If you’re unaware, the EON Super 64 is a plug-and-play HDMI port for your N64. Not only is it a convenient way to hook up the console to a modern TV, but also has a “Slick” mode on it which helps clean up the graphics a bit as well.
For all its promise, the EON Super 64 bears a sizable price tag of $160 (some retailers sell it at $150) which, I’d imagine, is enough to give most retro gamers a bit of pause before buying the device. So, at that price, let’s talk about whether it’s truly worth it.
As promised, the adapter is totally plug and play. Some of the other N64 upgrades I’ve seen out there require taking apart the console and having some electronics knowledge to mod the system (unless you pay a premium to have them installed for you). This is where the EON really excels in it’s simplicity. It removes the headaches that come along with modding a system for the folks who don’t enjoy those kinds of projects.
The only downside here is that if you’re running the HDMI cable through certain setups outside of just your TV, the EON can stay powered on, even when the N64 itself is off. For capturing footage and streaming, my setup includes a couple of splitters. One HDMI to HDMI & Audio adapter, and one HDMI splitter, which allows me to run an HDMI source to 2 different places (a screen for playing and a computer for capturing footage).
When I leave the HDMI cable plugged into the EON, my monitor thinks its receiving a video signal and the light on the EON indicates that it’s on. This is probably not a common issue for a lot of folks just looking to use it straight into their TV, but it’s an issue I deal with whenever I’m doing something N64 related.
The other feature that the EON boasts is “Slick Mode”. This mode smooths out jagged edges on games and cleans them up a bit. In theory, it sounds amazing. However, when I turned on “Slick mode” for the first time, I had to do a double take to see what the EON actually did. It didn’t look like it made any difference.

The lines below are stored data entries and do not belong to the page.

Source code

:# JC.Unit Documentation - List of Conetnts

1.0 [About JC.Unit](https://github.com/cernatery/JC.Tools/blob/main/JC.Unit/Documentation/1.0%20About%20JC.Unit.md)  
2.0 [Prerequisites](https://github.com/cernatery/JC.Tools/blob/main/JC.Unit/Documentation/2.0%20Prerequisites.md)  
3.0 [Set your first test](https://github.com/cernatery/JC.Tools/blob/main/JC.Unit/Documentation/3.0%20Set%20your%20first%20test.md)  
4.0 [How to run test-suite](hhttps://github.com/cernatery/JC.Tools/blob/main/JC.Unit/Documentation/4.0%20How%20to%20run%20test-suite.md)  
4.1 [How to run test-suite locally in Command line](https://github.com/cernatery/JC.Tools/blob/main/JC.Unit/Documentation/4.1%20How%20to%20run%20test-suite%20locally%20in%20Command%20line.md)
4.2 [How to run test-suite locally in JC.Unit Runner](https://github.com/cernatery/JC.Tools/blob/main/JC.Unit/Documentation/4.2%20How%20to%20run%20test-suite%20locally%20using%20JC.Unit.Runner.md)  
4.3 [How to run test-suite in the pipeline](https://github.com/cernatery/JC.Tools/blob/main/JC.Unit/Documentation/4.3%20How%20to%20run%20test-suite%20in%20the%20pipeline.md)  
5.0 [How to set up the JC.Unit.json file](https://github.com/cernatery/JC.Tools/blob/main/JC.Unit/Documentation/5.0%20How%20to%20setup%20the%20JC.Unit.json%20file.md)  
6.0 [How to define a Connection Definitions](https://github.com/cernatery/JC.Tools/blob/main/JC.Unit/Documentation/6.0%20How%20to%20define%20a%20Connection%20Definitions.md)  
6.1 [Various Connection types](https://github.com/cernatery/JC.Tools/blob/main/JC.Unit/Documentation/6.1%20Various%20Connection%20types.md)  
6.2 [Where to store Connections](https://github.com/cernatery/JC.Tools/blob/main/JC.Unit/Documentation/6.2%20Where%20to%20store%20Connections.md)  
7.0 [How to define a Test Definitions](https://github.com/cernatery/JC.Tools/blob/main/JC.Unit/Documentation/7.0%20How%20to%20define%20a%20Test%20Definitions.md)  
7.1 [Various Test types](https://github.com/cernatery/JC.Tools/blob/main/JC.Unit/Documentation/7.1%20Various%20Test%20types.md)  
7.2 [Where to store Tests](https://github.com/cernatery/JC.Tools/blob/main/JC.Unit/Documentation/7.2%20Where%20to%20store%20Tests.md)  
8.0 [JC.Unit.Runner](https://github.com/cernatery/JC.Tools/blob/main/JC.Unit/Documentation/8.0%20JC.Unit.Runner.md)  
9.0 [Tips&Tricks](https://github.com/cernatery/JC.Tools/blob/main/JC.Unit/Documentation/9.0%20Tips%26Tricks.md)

I actually paused the game and looked at some letters on the screen and I could finally see that it actually WAS working, it just wasn’t the increase in quality I was expecting. Now, screenshots won’t do a great job reinforcing this, but when the game itself is in motion as you’re playing it, the increase in graphical quality isn’t CRAZY. The N64 goes from fuzzy, jagged 480p, to fuzzy, smoothed out 480p. Don’t get me wrong. I’ll take the upgraded version every time, but I was disappointed that this mode wasn’t as much of a game changer (literally) as I was hoping.
Worth it or Worthless?
Now, I’m not gonna get too into the competition here for modding and upgrading your N64 as I don’t have any personal experience with the other options. However, you might get more bang for your buck if you go to the trouble to get a proper mod for you N64 which enables more bells and whistles. However, as far as simply getting your N64 running on your HD screen, the EON definitely does the job well.
At the original time of writing this, the EON Super 64 is sitting at $160 on Amazon (I’ve seen it on sale for $150). Typing that sentence out hurts me a bit since that’s nearly the price of one of my favorite retro gaming things in the world, the Retron 5, which does so, so, so many more things. If you take a look at the reviews on Amazon, a lot of them reflect the same sentiment. That is, the price is an issue here for what the unit does.

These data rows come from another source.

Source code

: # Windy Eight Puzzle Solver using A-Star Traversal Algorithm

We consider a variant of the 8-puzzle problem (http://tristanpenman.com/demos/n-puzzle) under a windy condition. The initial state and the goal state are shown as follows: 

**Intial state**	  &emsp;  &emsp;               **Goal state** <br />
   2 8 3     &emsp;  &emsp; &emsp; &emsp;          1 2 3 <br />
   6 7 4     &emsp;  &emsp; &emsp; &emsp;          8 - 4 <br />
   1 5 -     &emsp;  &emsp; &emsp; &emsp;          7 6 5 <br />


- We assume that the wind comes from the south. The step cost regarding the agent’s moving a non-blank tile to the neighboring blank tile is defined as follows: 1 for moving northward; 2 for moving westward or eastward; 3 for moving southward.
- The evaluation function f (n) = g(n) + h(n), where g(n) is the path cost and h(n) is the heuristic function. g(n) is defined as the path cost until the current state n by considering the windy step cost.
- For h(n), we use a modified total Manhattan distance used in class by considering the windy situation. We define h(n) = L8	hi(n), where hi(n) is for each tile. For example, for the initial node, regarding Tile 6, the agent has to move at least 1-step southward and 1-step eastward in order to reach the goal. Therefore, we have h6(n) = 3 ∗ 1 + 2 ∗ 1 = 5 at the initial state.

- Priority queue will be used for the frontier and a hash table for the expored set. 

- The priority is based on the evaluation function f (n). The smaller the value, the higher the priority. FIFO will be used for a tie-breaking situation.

To be clear, I LIKE the EON Super 64. It’s a great solution for someone like myself who cares about a better experience with retro gaming, but isn’t very interested in paying significantly more for the highest-end gear (all though this probably fits into the high-end category). That being said, the EON Super 64 is still pretty expensive.

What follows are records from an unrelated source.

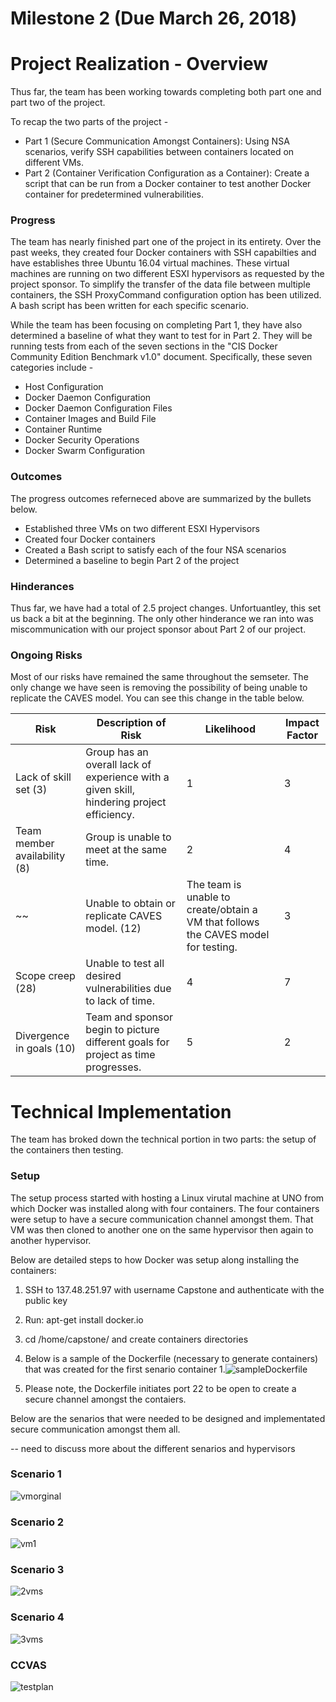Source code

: # Milestone 2 (Due March 26, 2018)

# Project Realization - Overview

Thus far, the team has been working towards completing both part one and part two of the project.  

To recap the two parts of the project -
- Part 1 (Secure Communication Amongst Containers): Using NSA scenarios, verify SSH capabilities between containers located on different VMs.
- Part 2 (Container Verification Configuration as a Container): Create a script that can be run from a Docker container to test another Docker container for predetermined vulnerabilities.

### Progress

The team has nearly finished part one of the project in its entirety.  Over the past weeks, they created four Docker containers with SSH capabilties and have establishes three Ubuntu 16.04 virtual machines.  These virtual machines are running on two different ESXI hypervisors as requested by the project sponsor.  To simplify the transfer of the data file between multiple containers, the SSH ProxyCommand configuration option has been utilized.  A bash script has been written for each specific scenario.

While the team has been focusing on completing Part 1, they have also determined a baseline of what they want to test for in Part 2.  They will be running tests from each of the seven sections in the "CIS Docker Community Edition Benchmark v1.0" document.  Specifically, these seven categories include -

* Host Configuration
* Docker Daemon Configuration
* Docker Daemon Configuration Files
* Container Images and Build File
* Container Runtime
* Docker Security Operations
* Docker Swarm Configuration

### Outcomes

The progress outcomes referneced above are summarized by the bullets below.
* Established three VMs on two different ESXI Hypervisors
* Created four Docker containers
* Created a Bash script to satisfy each of the four NSA scenarios
* Determined a baseline to begin Part 2 of the project

### Hinderances

Thus far, we have had a total of 2.5 project changes.  Unfortuantley, this set us back a bit at the beginning.  The only other hinderance we ran into was miscommunication with our project sponsor about Part 2 of our project.

### Ongoing Risks

Most of our risks have remained the same throughout the semseter.  The only change we have seen is removing the possibility of being unable to replicate the CAVES model.  You can see this change in the table below.

| Risk       | Description of Risk | Likelihood | Impact Factor |
| ---------- | ------------------- | ---------- | ------------- |
| Lack of skill set (3) | Group has an overall lack of experience with a given skill, hindering project efficiency.| 1 | 3 |
| Team member availability (8) | Group is unable to meet at the same time. | 2 | 4 |
~~| Unable to obtain or replicate CAVES model. (12) | The team is unable to create/obtain a VM that follows the CAVES model for testing. | 3 | 4 | ~~
| Scope creep (28) | Unable to test all desired vulnerabilities due to lack of time. | 4 | 7 |
| Divergence in goals (10) | Team and sponsor begin to picture different goals for project as time progresses. | 5 | 2 |

# Technical Implementation

The team has broked down the technical portion in two parts: the setup of the containers then testing.

### Setup
The setup process started with hosting a Linux virutal machine at UNO from which Docker was installed along with four containers. The four containers were setup to have a secure communication channel amongst them.  That VM was then cloned to another one on the same hypervisor then again to another hypervisor.

Below are detailed steps to how Docker was setup along installing the containers:
1. SSH to 137.48.251.97 with username Capstone and authenticate with the public key
2. Run: apt-get install docker.io
3. cd /home/capstone/ and create containers directories
4. Below is a sample of the Dockerfile (necessary to generate containers) that was created for the first senario container 1.![sampleDockerfile](/Diagrams/sampleDockerfile.png "sampleDockerfile")

  1. Please note, the Dockerfile initiates port 22 to be open to create a secure channel amongst the contaiers.

Below are the senarios that were needed to be designed and implementated secure communication amongst them all.

-- need to discuss more about the different senarios and hypervisors
### Scenario 1
![vmorginal](/Diagrams/vmorginal.png "vm on architecture")

### Scenario 2
![vm1](/Diagrams/vm1.png "1vm on hypervisor")

### Scenario 3
![2vms](/Diagrams/2vms.png "2vms on same hypervisor")

### Scenario 4
![3vms](/Diagrams/3vms.png "3vms on different hypervisors")

### CCVAS
![testplan](/Diagrams/testplan.png "Containers high-level")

If price isn’t an issue and you just want a really easy way to play your N64, on your modern TV, the Super 64 will definitely meet that need. If you’re looking for more than that, I’d recommend looking elsewhere at getting a mod kit with more features.
At the full price of $160, I have to say the the EON Super 64 is WORTHLESS. However, if you’re still really interested in the unit, you can probably save $40-$60 if you look for a used one on eBay.